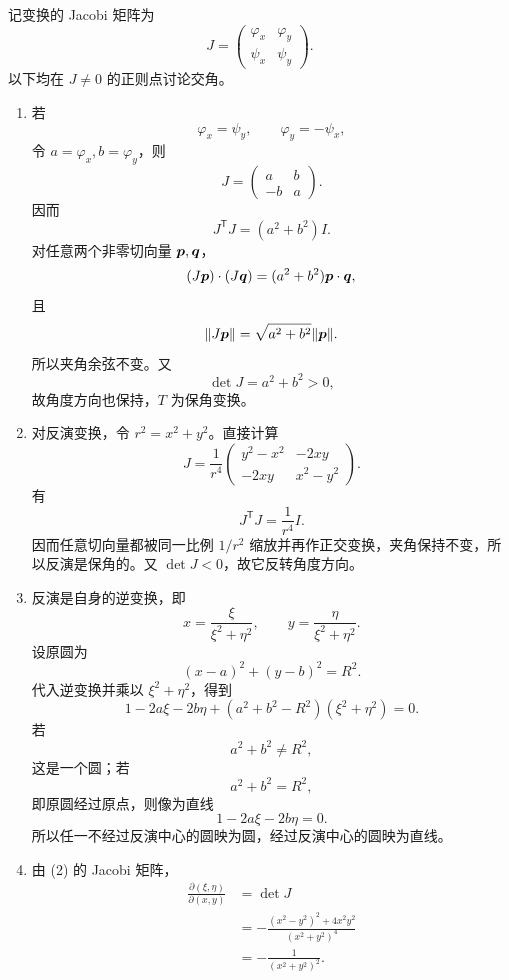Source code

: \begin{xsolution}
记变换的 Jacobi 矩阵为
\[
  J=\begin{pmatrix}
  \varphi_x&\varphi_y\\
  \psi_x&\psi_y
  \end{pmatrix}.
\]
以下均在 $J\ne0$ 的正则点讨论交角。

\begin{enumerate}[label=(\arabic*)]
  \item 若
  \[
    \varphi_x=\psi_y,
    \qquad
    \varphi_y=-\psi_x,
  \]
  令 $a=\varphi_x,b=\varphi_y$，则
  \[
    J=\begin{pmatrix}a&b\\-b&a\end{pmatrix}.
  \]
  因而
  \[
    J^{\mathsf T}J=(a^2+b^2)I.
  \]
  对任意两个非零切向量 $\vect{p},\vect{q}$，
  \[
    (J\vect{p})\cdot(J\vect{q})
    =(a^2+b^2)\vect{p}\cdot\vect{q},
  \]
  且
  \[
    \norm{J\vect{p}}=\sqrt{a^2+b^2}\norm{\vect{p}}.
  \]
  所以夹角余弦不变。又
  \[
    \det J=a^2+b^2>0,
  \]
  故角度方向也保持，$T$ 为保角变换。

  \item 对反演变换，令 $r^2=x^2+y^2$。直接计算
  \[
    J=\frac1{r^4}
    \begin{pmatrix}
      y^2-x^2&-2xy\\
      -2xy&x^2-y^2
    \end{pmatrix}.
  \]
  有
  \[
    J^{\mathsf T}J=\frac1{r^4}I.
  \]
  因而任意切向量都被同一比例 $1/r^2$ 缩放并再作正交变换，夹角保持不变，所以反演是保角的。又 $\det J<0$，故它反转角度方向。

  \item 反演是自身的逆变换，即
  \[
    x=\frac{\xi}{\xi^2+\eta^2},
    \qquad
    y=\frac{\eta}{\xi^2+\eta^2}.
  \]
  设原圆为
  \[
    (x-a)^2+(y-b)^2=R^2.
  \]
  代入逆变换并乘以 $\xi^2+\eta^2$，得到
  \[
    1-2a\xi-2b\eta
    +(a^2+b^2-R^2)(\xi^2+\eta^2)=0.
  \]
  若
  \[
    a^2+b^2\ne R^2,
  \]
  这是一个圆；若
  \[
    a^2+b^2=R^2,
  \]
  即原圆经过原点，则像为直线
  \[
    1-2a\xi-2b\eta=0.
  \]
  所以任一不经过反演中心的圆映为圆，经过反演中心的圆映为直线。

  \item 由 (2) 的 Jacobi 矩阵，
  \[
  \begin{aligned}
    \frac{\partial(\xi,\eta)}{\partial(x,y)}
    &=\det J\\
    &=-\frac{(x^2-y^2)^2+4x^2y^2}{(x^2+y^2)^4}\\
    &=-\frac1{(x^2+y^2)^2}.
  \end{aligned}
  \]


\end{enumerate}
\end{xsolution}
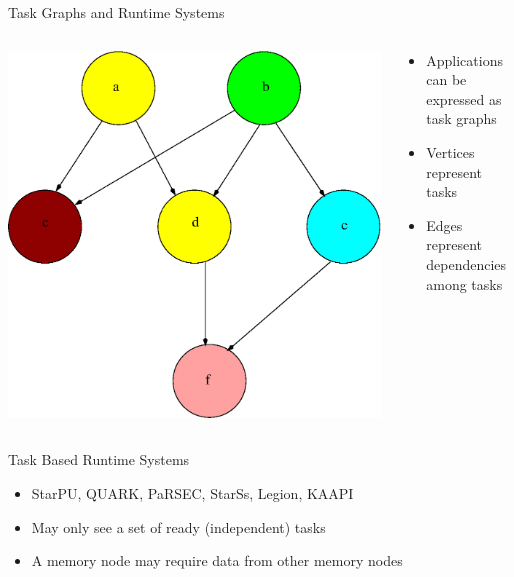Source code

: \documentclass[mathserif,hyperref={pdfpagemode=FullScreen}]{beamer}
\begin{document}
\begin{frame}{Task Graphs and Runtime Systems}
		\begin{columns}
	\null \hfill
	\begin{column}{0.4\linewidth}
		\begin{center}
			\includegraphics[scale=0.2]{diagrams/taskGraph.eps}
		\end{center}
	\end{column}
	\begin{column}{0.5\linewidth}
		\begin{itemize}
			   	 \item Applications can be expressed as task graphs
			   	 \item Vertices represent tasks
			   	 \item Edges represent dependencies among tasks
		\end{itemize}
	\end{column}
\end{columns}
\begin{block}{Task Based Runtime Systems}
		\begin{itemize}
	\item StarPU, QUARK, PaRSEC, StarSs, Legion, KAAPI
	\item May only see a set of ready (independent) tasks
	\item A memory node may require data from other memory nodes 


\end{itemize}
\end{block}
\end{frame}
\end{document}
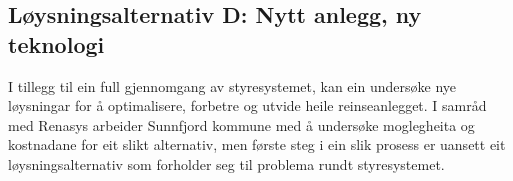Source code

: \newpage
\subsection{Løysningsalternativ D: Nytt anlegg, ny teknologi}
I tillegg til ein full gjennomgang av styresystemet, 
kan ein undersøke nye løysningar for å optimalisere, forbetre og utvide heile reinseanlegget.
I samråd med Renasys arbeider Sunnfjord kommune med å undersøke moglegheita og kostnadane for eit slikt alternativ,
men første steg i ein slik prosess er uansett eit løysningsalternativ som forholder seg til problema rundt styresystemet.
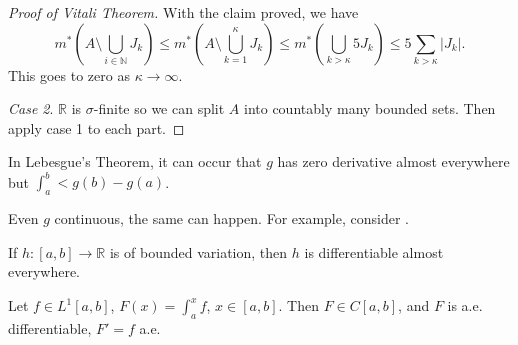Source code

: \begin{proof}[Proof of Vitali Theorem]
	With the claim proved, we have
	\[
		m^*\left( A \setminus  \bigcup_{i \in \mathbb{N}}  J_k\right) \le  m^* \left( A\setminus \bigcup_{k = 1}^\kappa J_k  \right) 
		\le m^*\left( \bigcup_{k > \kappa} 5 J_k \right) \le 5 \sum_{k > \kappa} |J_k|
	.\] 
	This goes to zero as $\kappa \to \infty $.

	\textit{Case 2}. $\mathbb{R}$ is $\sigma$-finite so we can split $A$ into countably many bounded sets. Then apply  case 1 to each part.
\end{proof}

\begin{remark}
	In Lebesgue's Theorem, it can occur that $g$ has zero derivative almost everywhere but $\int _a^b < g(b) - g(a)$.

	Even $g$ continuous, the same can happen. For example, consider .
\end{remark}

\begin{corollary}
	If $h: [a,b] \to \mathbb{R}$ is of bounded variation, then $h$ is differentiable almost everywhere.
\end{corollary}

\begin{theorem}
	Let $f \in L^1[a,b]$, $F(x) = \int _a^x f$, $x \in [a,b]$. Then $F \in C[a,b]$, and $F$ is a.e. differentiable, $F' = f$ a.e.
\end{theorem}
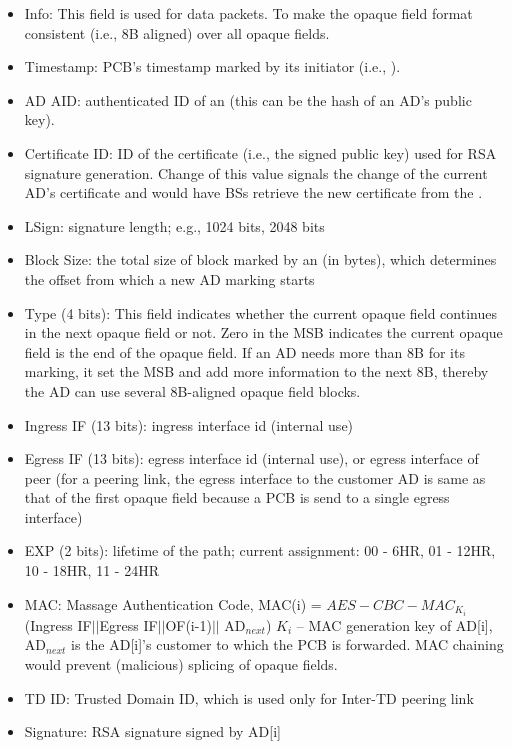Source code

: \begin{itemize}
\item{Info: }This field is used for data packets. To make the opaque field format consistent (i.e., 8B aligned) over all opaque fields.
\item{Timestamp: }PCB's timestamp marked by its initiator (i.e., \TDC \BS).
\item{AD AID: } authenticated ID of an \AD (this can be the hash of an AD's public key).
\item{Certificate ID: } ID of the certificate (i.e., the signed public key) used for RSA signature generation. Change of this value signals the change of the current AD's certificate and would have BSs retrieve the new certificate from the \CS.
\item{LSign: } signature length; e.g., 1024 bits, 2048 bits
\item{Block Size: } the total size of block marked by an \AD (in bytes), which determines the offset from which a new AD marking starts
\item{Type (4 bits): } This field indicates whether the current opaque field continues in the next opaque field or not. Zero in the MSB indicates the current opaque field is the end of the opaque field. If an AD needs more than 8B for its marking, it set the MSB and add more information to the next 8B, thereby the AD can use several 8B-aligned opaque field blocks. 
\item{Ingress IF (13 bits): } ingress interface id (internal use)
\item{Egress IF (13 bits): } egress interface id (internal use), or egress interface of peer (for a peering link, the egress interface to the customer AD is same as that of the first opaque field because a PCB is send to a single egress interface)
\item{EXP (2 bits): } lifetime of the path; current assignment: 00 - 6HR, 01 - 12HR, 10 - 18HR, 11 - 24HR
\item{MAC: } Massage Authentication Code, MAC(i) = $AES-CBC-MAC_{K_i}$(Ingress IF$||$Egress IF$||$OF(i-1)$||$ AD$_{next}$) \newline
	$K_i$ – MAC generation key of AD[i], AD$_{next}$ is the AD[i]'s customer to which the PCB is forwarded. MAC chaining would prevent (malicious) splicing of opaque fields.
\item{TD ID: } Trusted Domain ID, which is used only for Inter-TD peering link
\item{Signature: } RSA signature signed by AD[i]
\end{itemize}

++++

▶ **Directions for this task**:
Only the text of the listing above is wanted, transcribed exactly, without its images.

▶ **Solution to the exercise**:
Source code

: \begin{xsolution}
记变换的 Jacobi 矩阵为
\[
  J=\begin{pmatrix}
  \varphi_x&\varphi_y\\
  \psi_x&\psi_y
  \end{pmatrix}.
\]
以下均在 $J\ne0$ 的正则点讨论交角。

\begin{enumerate}[label=(\arabic*)]
  \item 若
  \[
    \varphi_x=\psi_y,
    \qquad
    \varphi_y=-\psi_x,
  \]
  令 $a=\varphi_x,b=\varphi_y$，则
  \[
    J=\begin{pmatrix}a&b\\-b&a\end{pmatrix}.
  \]
  因而
  \[
    J^{\mathsf T}J=(a^2+b^2)I.
  \]
  对任意两个非零切向量 $\vect{p},\vect{q}$，
  \[
    (J\vect{p})\cdot(J\vect{q})
    =(a^2+b^2)\vect{p}\cdot\vect{q},
  \]
  且
  \[
    \norm{J\vect{p}}=\sqrt{a^2+b^2}\norm{\vect{p}}.
  \]
  所以夹角余弦不变。又
  \[
    \det J=a^2+b^2>0,
  \]
  故角度方向也保持，$T$ 为保角变换。

  \item 对反演变换，令 $r^2=x^2+y^2$。直接计算
  \[
    J=\frac1{r^4}
    \begin{pmatrix}
      y^2-x^2&-2xy\\
      -2xy&x^2-y^2
    \end{pmatrix}.
  \]
  有
  \[
    J^{\mathsf T}J=\frac1{r^4}I.
  \]
  因而任意切向量都被同一比例 $1/r^2$ 缩放并再作正交变换，夹角保持不变，所以反演是保角的。又 $\det J<0$，故它反转角度方向。

  \item 反演是自身的逆变换，即
  \[
    x=\frac{\xi}{\xi^2+\eta^2},
    \qquad
    y=\frac{\eta}{\xi^2+\eta^2}.
  \]
  设原圆为
  \[
    (x-a)^2+(y-b)^2=R^2.
  \]
  代入逆变换并乘以 $\xi^2+\eta^2$，得到
  \[
    1-2a\xi-2b\eta
    +(a^2+b^2-R^2)(\xi^2+\eta^2)=0.
  \]
  若
  \[
    a^2+b^2\ne R^2,
  \]
  这是一个圆；若
  \[
    a^2+b^2=R^2,
  \]
  即原圆经过原点，则像为直线
  \[
    1-2a\xi-2b\eta=0.
  \]
  所以任一不经过反演中心的圆映为圆，经过反演中心的圆映为直线。

  \item 由 (2) 的 Jacobi 矩阵，
  \[
  \begin{aligned}
    \frac{\partial(\xi,\eta)}{\partial(x,y)}
    &=\det J\\
    &=-\frac{(x^2-y^2)^2+4x^2y^2}{(x^2+y^2)^4}\\
    &=-\frac1{(x^2+y^2)^2}.
  \end{aligned}
  \]


\end{enumerate}
\end{xsolution}
Source code

: \documentclass[mathserif,hyperref={pdfpagemode=FullScreen}]{beamer}
\begin{document}
\begin{frame}{Task Graphs and Runtime Systems}
		\begin{columns}
	\null \hfill
	\begin{column}{0.4\linewidth}
		\begin{center}
			\includegraphics[scale=0.2]{diagrams/taskGraph.eps}
		\end{center}
	\end{column}
	\begin{column}{0.5\linewidth}
		\begin{itemize}
			   	 \item Applications can be expressed as task graphs
			   	 \item Vertices represent tasks
			   	 \item Edges represent dependencies among tasks
		\end{itemize}
	\end{column}
\end{columns}
\begin{block}{Task Based Runtime Systems}
		\begin{itemize}
	\item StarPU, QUARK, PaRSEC, StarSs, Legion, KAAPI
	\item May only see a set of ready (independent) tasks
	\item A memory node may require data from other memory nodes 


\end{itemize}
\end{block}
\end{frame}
\end{document}
Source code

: \newpage
\subsection{Løysningsalternativ D: Nytt anlegg, ny teknologi}
I tillegg til ein full gjennomgang av styresystemet, 
kan ein undersøke nye løysningar for å optimalisere, forbetre og utvide heile reinseanlegget.
I samråd med Renasys arbeider Sunnfjord kommune med å undersøke moglegheita og kostnadane for eit slikt alternativ,
men første steg i ein slik prosess er uansett eit løysningsalternativ som forholder seg til problema rundt styresystemet.
Source code

: \begin{proof}[Proof of Vitali Theorem]
	With the claim proved, we have
	\[
		m^*\left( A \setminus  \bigcup_{i \in \mathbb{N}}  J_k\right) \le  m^* \left( A\setminus \bigcup_{k = 1}^\kappa J_k  \right) 
		\le m^*\left( \bigcup_{k > \kappa} 5 J_k \right) \le 5 \sum_{k > \kappa} |J_k|
	.\] 
	This goes to zero as $\kappa \to \infty $.

	\textit{Case 2}. $\mathbb{R}$ is $\sigma$-finite so we can split $A$ into countably many bounded sets. Then apply  case 1 to each part.
\end{proof}

\begin{remark}
	In Lebesgue's Theorem, it can occur that $g$ has zero derivative almost everywhere but $\int _a^b < g(b) - g(a)$.

	Even $g$ continuous, the same can happen. For example, consider .
\end{remark}

\begin{corollary}
	If $h: [a,b] \to \mathbb{R}$ is of bounded variation, then $h$ is differentiable almost everywhere.
\end{corollary}

\begin{theorem}
	Let $f \in L^1[a,b]$, $F(x) = \int _a^x f$, $x \in [a,b]$. Then $F \in C[a,b]$, and $F$ is a.e. differentiable, $F' = f$ a.e.
\end{theorem}
Source code

: \begin{itemize}
\item{Info: }This field is used for data packets. To make the opaque field format consistent (i.e., 8B aligned) over all opaque fields.
\item{Timestamp: }PCB's timestamp marked by its initiator (i.e., \TDC \BS).
\item{AD AID: } authenticated ID of an \AD (this can be the hash of an AD's public key).
\item{Certificate ID: } ID of the certificate (i.e., the signed public key) used for RSA signature generation. Change of this value signals the change of the current AD's certificate and would have BSs retrieve the new certificate from the \CS.
\item{LSign: } signature length; e.g., 1024 bits, 2048 bits
\item{Block Size: } the total size of block marked by an \AD (in bytes), which determines the offset from which a new AD marking starts
\item{Type (4 bits): } This field indicates whether the current opaque field continues in the next opaque field or not. Zero in the MSB indicates the current opaque field is the end of the opaque field. If an AD needs more than 8B for its marking, it set the MSB and add more information to the next 8B, thereby the AD can use several 8B-aligned opaque field blocks. 
\item{Ingress IF (13 bits): } ingress interface id (internal use)
\item{Egress IF (13 bits): } egress interface id (internal use), or egress interface of peer (for a peering link, the egress interface to the customer AD is same as that of the first opaque field because a PCB is send to a single egress interface)
\item{EXP (2 bits): } lifetime of the path; current assignment: 00 - 6HR, 01 - 12HR, 10 - 18HR, 11 - 24HR
\item{MAC: } Massage Authentication Code, MAC(i) = $AES-CBC-MAC_{K_i}$(Ingress IF$||$Egress IF$||$OF(i-1)$||$ AD$_{next}$) \newline
	$K_i$ – MAC generation key of AD[i], AD$_{next}$ is the AD[i]'s customer to which the PCB is forwarded. MAC chaining would prevent (malicious) splicing of opaque fields.
\item{TD ID: } Trusted Domain ID, which is used only for Inter-TD peering link
\item{Signature: } RSA signature signed by AD[i]
\end{itemize}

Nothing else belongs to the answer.